Locally, culinary creativity is expressed in many forms. It’s on the plate at three-hatted harbourside Quay, where chef Peter Gilmore sustains his creative high, turning sea cucumber into crackling, and bone marrow into noodles. At Margaret in Double Bay, it’s behind the scenes as Neil Perry finds new ways to cook lesser-known species of wild-caught fish such as cattle dog cod, scorpion fish, and mackerel tuna.
Smoked eel cream, sea cucumber crackling, oscietra caviar and blossoms at Quay. Nikki To
Order coral trout with XO butter and your waiter will suggest you also get the fried coral trout “wings”, the collar of meat below the throat, in a bid to encourage nose-to-tail eating. At this stage of his career, Perry could get away with just throwing a steak on the barbie. He won’t.
At the Millbrook Winery restaurant at Jarrahdale, south-east of Perth, the kitchen walks a creative tightrope every day by refusing to buy any of its fruits or vegetables. Guy Jeffreys brings a zero-waste mentality to home-grown produce from the restaurant’s own gardens, with “no-waste Monday” lunches of “weekend leftovers” delivering on the promise.
Khanh Nguyen of Sunda and Aru in Melbourne carves his own creative path with standout dishes that channel his Asian heritage, such as roti with Vegemite curry, and pate en croute with the flavours of Vietnamese banh mi.
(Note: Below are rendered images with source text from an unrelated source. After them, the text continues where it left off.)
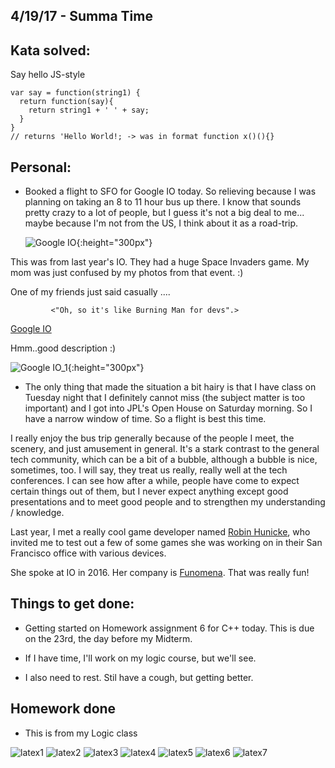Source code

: ## 4/19/17 - Summa Time

## Kata solved:

Say hello JS-style

```
var say = function(string1) {
  return function(say){
    return string1 + ' ' + say;
  }
}
// returns 'Hello World!; -> was in format function x()(){}
```

## Personal: 

- Booked a flight to SFO for Google IO today. So relieving because
  I was planning on taking an 8 to 11 hour bus up there. I know that sounds
  pretty crazy to a lot of people, but I guess it's not a big deal to me...
  maybe because I'm not from the US, I think about it as a road-trip.
  
  ![Google IO](/images/io1.png){:height="300px"} 
  
This was from last year's IO. They had a huge Space Invaders game.
My mom was just confused by my photos from that event.  :)

One of my friends just said casually ....

             <"Oh, so it's like Burning Man for devs".> 
             
[Google IO](https://events.google.com/io/)
               

Hmm..good description :)

![Google IO_1](/images/io2.png){:height="300px"} 
  
 - The only thing that made the situation a bit hairy is that I have class
  on Tuesday night that I definitely cannot miss (the subject matter is too
  important) and I got into JPL's Open House on Saturday morning. 
  So I have a narrow window of time. So a flight is best this time.
  
  I really enjoy the bus trip generally because of the people I meet, 
  the scenery, and just amusement in general. It's a stark contrast
  to the general tech community, which can be a bit of a bubble, 
  although a bubble is nice, sometimes, too. I will say, they treat
  us really, really well at the tech conferences. I can see how after 
  a while, people have come to expect certain things out of them,
  but I never expect anything except good presentations and to meet
  good people and to strengthen my understanding / knowledge. 
  
  Last year, I met a really cool game developer
  named [Robin Hunicke](https://en.wikipedia.org/wiki/Robin_Hunicke),
  who invited me to test out a few of some games she was working on in their 
  San Francisco office with various devices. 
  
  She spoke at IO in 2016. 
  Her company is [Funomena](http://www.funomena.com/).
  That was really fun!
  
## Things to get done:

- Getting started on Homework assignment 6 for C++ today. 
  This is due on the 23rd, the day before my Midterm. 
  
- If I have time, I'll work on my logic course, but we'll see. 

- I also need to rest. Stil have a cough, but getting better.

## Homework done

- This is from my Logic class 

![latex1](/images/latex_001.png)
![latex2](/images/latex_002.png)
![latex3](/images/latex_003.png)
![latex4](/images/latex_004.png)
![latex5](/images/latex_005.png) 
![latex6](/images/latex_006.png)
![latex7](/images/latex_007.png)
At Saint Peter, Peterman and the Fish Butchery, Josh Niland is actively reshaping the industry’s attitude to fish by ageing and cooking it as if it were meat. Such radical thinking comes with its own risks and, for the diner, rewards.
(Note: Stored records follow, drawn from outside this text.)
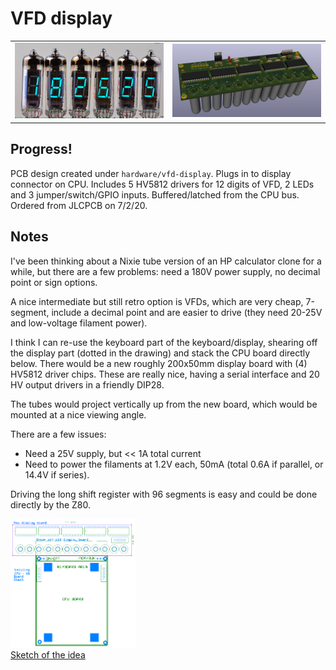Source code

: # VFD display

<table>
  <tr><td><img src="https://github.com/eshazen/retro-25/blob/master/notes/VFD-Display/vfd-display-stock-photo.jpg" width=300>
    <td><img src="https://github.com/eshazen/retro-25/blob/master/hardware/vfd-display/3D/render_board.png" width=300>
</table>

## Progress!

PCB design created under ```hardware/vfd-display```.  Plugs in to display connector on CPU.  Includes 5 HV5812 drivers for 12 digits of VFD, 2 LEDs and 3 jumper/switch/GPIO inputs.  Buffered/latched from the CPU bus.  Ordered from JLCPCB on 7/2/20.



## Notes

I've been thinking about a Nixie tube version of an HP calculator
clone for a while, but there are a few problems:  need a 180V power
supply, no decimal point or sign options.

A nice intermediate but still retro option is VFDs, which are very
cheap, 7-segment, include a decimal point and are easier to drive
(they need 20-25V and low-voltage filament power).

I think I can re-use the keyboard part of the keyboard/display,
shearing off the display part (dotted in the drawing) and stack the
CPU board directly below.  There would be a new roughly 200x50mm
display board with (4) HV5812 driver chips.  These are really nice,
having a serial interface and 20 HV output drivers in a friendly DIP28.

The tubes would project vertically up from the new board, which would
be mounted at a nice viewing angle.

There are a few issues:

* Need a 25V supply, but << 1A total current
* Need to power the filaments at 1.2V each, 50mA (total 0.6A if parallel,
or 14.4V if series).

Driving the long shift register with 96 segments is easy and could be
done directly by the Z80.

<a href="https://github.com/eshazen/retro-25/blob/master/notes/VFD-Display/new-pcb-top-view.png">
  <img src="https://github.com/eshazen/retro-25/blob/master/notes/VFD-Display/new-pcb-top-view.png" width=200>
  <br>Sketch of the idea</a>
“The current generation of really ground-breaking chefs like Rene Redzepi of Noma and Peter Gilmore of Quay are slowly starting to cede ground now to the younger generation,” says Loh Lik Peng. “Clever and creative chefs such as Josh Niland of Saint Peter and Lennox Hastie of Firedoor are able to charge a sustainable premium in a difficult market.“
The successful chefs of the future, he argues, will have to create their own niches. “This requires a creative and innovative mind, and not just hard work, cooking skills, and long restaurant experience. Being a great chef is
necessary, but not sufficient nowadays to stand out, especially in Australia.”
For more, look to those independents who have cut themselves free from the system. The nomadic Analiese Gregory constantly comes up with new ways to bring her cooking to the public with guest appearances and residencies, while fellow chef Jo Barrett is ecstatically ensconced in a nostalgia-driven “bowlo” (bowling club) in picturesque Lorne on the Great Ocean Road. The fact that they are doing things their own sweet way is key. When you bring your own philosophy and beliefs to the table, you shape something new. When you shape something new, the world moves on.
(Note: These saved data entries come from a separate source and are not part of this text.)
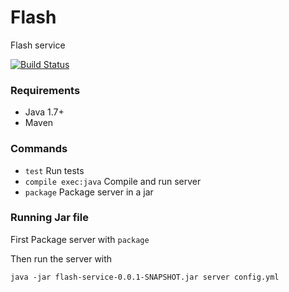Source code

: # Flash
Flash service

[![Build Status](https://magnum.travis-ci.com/Friss/Flash.svg?token=NTjxngt4sMNYkrjpAeiE&branch=master)](https://magnum.travis-ci.com/Friss/Flash)

### Requirements
* Java 1.7+
* Maven


### Commands
* `test` Run tests
* `compile exec:java` Compile and run server
* `package` Package server in a jar


### Running Jar file
First Package server with `package`

Then run the server with
```
java -jar flash-service-0.0.1-SNAPSHOT.jar server config.yml
```
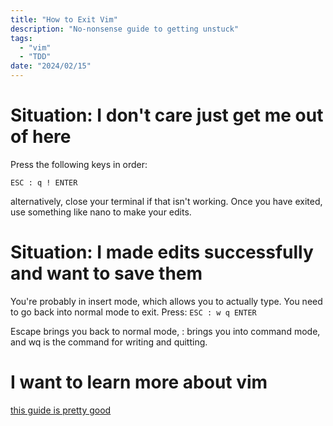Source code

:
 ```yaml
---
title: "How to Exit Vim"
description: "No-nonsense guide to getting unstuck"
tags:
  - "vim"
  - "TDD"
date: "2024/02/15"
---
```


# Situation: I don't care just get me out of here

Press the following keys in order:

`ESC : q ! ENTER`

alternatively, close your terminal if that isn't working. Once you have exited, use something like nano to make your edits.

# Situation: I made edits successfully and want to save them

You're probably in insert mode, which allows you to actually type. You need to go back into normal mode to exit. Press:
`ESC : w q ENTER`

Escape brings you back to normal mode, : brings you into command mode, and wq is the command for writing and quitting.

# I want to learn more about vim

[this guide is pretty good](https://www.linuxfoundation.org/blog/blog/classic-sysadmin-vim-101-a-beginners-guide-to-vim)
As a long-time restaurant observer and passionate industry supporter, I suspect Australia’s top chefs are keeping their heads down for a year or so; biding their time; concentrating on survival. The waves of culinary creativity I expected post-pandemic haven’t happened; becalmed by interest rates and fear. They will return, however, and we diners have a central part to play in supporting those prepared to do something different.
Back to Alex Murrell and the age of average. If restaurants want to command higher price points for their services, he says, they need to create stronger memories that will ensure they come more easily to mind. “I believe it’s a commercial imperative for companies to value creativity more highly. Playing it safe may actually be the greatest risk of all.”